■ PROBLEM REQUIREMENTS: Keep every line in which "begin" occurs and drop the rest of the data.

Collected data:
▬▬▬

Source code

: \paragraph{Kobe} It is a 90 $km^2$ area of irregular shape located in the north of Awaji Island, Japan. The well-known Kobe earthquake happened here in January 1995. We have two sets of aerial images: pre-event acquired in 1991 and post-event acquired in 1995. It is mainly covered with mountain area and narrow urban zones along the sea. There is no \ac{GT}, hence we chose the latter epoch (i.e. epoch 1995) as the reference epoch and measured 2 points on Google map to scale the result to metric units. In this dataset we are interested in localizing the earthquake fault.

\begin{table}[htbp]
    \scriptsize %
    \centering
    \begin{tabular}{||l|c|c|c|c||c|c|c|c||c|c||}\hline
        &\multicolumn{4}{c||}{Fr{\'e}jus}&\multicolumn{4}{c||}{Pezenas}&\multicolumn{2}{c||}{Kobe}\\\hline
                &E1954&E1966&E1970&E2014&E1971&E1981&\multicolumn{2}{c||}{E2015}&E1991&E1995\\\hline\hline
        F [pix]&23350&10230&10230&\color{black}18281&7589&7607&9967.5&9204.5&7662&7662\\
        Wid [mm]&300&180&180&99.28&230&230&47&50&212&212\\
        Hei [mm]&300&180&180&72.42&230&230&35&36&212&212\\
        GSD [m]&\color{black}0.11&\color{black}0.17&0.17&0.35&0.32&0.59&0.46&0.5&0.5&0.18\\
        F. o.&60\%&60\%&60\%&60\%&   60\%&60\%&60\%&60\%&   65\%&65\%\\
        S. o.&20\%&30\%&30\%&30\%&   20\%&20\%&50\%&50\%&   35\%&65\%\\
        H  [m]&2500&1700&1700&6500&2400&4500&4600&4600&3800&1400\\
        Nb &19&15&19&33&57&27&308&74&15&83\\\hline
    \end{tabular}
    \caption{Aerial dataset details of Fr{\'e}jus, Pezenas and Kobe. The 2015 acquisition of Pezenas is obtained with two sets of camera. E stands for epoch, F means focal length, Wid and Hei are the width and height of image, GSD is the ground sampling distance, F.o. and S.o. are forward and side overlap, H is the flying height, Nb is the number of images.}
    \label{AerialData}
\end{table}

▬▬▬

■ OUTPUT:
\begin{table}[htbp]
    \begin{tabular}{||l|c|c|c|c||c|c|c|c||c|c||}\hline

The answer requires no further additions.